The circular enclosure beneath the overgrowth is roughly 24 metres across from east to west, defined by an earthen bank that still stands to an internal height of around 1.2 metres and 1.45 metres on the exterior face, with a fosse, that is, a ditch, running around the outside at about half a metre deep and just over two metres wide. That the structure survives at all beneath the vegetation is itself a minor curiosity.

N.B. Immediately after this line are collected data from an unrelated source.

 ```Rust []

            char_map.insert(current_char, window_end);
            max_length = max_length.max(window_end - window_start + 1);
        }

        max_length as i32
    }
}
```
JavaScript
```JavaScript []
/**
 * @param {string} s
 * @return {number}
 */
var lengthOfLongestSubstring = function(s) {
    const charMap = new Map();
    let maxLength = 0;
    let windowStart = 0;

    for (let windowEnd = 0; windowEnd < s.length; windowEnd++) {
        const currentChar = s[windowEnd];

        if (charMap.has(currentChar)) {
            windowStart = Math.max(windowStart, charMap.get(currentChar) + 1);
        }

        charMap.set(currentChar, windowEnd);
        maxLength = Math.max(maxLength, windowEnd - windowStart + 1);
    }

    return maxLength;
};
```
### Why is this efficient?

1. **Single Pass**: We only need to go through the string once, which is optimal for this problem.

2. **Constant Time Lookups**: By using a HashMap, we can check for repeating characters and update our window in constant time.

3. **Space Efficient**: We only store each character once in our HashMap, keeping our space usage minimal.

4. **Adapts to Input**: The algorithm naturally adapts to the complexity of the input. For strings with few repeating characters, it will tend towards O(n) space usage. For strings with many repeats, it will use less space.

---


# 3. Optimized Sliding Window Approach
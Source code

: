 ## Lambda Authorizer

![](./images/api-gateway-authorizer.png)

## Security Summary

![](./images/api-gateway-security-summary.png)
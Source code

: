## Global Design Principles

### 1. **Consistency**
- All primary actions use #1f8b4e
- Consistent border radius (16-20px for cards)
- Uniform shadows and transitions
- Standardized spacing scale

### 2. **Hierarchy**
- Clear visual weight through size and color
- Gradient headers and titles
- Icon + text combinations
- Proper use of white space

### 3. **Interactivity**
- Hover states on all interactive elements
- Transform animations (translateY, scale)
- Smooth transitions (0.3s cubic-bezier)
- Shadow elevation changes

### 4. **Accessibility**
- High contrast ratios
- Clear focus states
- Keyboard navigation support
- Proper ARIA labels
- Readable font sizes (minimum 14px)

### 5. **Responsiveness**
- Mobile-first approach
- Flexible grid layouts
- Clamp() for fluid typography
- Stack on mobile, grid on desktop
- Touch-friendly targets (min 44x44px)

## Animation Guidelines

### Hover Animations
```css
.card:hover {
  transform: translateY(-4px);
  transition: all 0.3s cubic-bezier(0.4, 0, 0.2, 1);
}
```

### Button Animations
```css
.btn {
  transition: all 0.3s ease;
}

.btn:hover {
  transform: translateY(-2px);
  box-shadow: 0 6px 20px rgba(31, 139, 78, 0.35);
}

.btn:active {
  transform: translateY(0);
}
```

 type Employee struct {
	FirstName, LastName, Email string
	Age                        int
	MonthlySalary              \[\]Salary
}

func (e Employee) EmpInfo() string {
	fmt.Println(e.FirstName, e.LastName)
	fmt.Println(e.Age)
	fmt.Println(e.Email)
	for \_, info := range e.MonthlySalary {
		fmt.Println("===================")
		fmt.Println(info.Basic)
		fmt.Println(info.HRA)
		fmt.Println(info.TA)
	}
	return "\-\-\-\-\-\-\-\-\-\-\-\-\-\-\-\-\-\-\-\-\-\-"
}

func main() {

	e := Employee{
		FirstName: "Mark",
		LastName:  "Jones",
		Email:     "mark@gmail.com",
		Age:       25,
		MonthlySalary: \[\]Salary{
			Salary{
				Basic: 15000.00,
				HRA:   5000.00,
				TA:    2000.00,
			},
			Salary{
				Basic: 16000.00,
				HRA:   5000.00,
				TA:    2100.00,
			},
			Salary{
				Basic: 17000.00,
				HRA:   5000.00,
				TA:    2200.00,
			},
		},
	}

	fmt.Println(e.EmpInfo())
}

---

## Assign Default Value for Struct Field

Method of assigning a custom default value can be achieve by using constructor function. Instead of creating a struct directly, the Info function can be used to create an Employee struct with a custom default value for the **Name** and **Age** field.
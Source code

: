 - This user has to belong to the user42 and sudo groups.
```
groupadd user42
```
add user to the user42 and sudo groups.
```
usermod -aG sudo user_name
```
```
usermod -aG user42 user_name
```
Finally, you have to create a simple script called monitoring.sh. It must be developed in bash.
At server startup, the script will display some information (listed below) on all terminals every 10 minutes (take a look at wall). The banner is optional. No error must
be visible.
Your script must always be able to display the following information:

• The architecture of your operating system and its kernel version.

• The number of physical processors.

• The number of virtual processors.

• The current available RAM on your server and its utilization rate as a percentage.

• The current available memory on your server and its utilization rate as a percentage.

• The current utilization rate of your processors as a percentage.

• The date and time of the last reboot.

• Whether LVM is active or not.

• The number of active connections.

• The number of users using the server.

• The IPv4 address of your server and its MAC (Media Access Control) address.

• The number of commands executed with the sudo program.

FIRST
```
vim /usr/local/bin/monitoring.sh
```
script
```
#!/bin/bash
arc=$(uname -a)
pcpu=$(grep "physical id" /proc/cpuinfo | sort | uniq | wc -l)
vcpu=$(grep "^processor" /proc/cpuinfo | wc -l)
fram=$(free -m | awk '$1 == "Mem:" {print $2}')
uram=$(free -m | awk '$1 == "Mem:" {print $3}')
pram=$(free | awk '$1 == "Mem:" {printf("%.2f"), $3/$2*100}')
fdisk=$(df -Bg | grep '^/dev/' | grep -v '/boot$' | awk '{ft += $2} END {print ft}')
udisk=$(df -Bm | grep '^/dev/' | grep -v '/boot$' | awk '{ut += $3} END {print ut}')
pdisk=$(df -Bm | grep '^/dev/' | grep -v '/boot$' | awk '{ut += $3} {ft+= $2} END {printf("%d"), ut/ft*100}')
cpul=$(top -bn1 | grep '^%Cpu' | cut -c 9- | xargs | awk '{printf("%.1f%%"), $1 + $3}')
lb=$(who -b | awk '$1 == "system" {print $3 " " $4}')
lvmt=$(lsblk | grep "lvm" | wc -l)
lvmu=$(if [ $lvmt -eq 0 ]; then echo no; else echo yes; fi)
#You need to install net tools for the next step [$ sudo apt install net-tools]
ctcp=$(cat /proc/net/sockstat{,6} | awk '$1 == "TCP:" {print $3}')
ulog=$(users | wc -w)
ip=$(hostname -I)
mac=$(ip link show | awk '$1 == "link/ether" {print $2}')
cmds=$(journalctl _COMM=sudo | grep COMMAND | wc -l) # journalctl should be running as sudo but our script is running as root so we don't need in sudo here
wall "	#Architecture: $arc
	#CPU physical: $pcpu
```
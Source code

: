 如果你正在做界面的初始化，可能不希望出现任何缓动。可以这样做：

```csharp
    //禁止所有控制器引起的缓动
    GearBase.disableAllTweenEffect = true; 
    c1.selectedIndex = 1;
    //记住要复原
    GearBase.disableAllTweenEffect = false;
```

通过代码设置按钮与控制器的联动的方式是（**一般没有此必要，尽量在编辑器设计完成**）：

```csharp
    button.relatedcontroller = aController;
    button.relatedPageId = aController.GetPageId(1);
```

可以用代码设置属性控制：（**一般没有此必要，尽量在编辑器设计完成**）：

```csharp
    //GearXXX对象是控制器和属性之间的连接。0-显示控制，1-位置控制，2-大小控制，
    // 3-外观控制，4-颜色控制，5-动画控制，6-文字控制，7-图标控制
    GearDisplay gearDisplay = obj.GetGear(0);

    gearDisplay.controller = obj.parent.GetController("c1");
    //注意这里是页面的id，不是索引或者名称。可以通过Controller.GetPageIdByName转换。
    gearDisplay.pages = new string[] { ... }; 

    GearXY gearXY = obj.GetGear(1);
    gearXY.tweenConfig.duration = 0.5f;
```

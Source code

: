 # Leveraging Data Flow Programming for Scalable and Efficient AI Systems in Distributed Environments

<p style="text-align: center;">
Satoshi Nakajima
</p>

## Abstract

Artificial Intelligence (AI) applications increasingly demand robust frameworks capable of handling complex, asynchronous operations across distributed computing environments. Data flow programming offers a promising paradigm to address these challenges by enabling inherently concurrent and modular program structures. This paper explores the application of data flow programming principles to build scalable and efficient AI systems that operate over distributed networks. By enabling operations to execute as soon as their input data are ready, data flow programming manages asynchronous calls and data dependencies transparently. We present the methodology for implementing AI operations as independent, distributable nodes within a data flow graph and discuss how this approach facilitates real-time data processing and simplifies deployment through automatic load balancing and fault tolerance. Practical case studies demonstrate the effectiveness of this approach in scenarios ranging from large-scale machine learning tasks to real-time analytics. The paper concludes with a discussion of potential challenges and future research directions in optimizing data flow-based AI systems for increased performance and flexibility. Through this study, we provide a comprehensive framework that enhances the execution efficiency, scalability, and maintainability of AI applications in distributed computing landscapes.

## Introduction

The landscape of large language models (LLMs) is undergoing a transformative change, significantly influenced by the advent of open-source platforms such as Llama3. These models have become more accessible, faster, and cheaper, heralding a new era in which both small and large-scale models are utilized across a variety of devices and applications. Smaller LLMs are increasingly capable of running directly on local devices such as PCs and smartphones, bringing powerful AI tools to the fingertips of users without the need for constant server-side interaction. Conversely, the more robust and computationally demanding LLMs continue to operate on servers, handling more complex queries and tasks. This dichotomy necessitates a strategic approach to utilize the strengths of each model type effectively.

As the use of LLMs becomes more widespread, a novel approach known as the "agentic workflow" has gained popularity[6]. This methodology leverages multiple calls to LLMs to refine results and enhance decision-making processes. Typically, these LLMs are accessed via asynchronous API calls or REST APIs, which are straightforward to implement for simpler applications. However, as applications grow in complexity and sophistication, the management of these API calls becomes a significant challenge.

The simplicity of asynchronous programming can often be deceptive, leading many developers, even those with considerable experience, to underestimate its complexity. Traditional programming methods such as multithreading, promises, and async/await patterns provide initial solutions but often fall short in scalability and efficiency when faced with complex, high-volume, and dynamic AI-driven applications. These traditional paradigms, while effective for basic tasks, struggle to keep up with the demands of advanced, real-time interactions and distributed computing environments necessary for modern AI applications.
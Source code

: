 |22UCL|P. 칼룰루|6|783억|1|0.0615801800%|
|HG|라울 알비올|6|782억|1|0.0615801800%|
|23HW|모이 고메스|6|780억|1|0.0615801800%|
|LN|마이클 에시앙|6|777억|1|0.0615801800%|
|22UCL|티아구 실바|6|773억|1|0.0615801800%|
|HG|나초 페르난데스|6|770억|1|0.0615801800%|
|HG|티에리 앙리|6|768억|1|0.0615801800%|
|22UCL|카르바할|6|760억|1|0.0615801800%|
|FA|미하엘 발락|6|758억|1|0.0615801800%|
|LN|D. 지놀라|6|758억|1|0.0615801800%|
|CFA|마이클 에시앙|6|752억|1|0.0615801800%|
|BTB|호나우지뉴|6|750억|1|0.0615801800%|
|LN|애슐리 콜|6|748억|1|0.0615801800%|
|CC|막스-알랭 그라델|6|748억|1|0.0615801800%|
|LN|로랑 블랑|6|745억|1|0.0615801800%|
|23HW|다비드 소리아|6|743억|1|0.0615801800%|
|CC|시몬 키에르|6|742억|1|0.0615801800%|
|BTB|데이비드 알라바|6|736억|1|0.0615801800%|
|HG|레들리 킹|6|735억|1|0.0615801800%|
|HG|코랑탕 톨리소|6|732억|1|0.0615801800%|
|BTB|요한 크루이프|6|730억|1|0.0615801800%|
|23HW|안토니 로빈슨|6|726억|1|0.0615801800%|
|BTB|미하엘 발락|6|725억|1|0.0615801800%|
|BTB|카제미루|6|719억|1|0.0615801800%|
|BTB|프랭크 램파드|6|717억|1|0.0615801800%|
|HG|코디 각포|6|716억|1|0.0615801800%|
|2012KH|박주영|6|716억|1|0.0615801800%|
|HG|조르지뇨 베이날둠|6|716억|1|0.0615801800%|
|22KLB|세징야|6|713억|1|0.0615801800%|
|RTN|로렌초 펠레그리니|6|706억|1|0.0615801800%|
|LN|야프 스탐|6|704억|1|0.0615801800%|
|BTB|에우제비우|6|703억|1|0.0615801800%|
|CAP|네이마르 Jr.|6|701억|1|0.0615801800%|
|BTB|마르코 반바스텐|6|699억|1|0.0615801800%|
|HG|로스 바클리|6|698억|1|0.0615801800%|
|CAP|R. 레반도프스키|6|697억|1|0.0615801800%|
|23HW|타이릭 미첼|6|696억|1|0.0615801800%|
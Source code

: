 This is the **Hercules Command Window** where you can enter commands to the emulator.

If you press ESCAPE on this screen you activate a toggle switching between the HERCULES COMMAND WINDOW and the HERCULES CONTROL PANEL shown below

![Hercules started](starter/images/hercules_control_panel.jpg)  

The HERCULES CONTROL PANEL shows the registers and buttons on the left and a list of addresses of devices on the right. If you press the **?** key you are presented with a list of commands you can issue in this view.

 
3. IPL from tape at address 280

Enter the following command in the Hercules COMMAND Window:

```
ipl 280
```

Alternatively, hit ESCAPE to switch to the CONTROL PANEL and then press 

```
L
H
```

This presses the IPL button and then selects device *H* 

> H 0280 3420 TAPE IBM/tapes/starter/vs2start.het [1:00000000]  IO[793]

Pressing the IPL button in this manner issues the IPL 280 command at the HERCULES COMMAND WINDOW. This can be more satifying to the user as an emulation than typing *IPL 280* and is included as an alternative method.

Ringforts, known in Irish as raths when they are earthen rather than stone, were the dominant form of rural enclosure in early medieval Ireland, roughly between the sixth and twelfth centuries. They served primarily as enclosed farmsteads, protecting a family, their livestock, and their stores from opportunistic raiders rather than from organised military assault. The bank-and-fosse arrangement at Dromagarraun follows the classic pattern, modest in scale but legible in its form. What makes this particular example worth attention is the way the surrounding landscape has quietly absorbed it: the modern field boundary does not simply stop at the enclosure but actually incorporates the north-western to north-eastern section of the enclosing bank, so that what was once a prehistoric boundary has been pressed into service as a contemporary one. Denis Power, who recorded and compiled the site notes uploaded in August 2011, also noted numerous cattle breaks in the bank, the result of animals routinely pushing through the earthwork over many generations.
The site sits atop a gentle rise in pasture land, which means that in principle its elevated position should make it easier to locate than many comparable monuments. In practice, the dense canopy of trees and the undergrowth of bushes and brambles make it difficult to read from close range and almost impossible to enter comfortably. Visitors are unlikely to be able to walk the interior without significant effort, and the cattle breaks in the bank, though visible through the vegetation, are narrow gaps rather than convenient entrances. The clearest time to observe the enclosure's outline is likely in late autumn or winter, when the deciduous elements of the overgrowth thin out enough to allow the earthwork's profile to become legible from the field margin.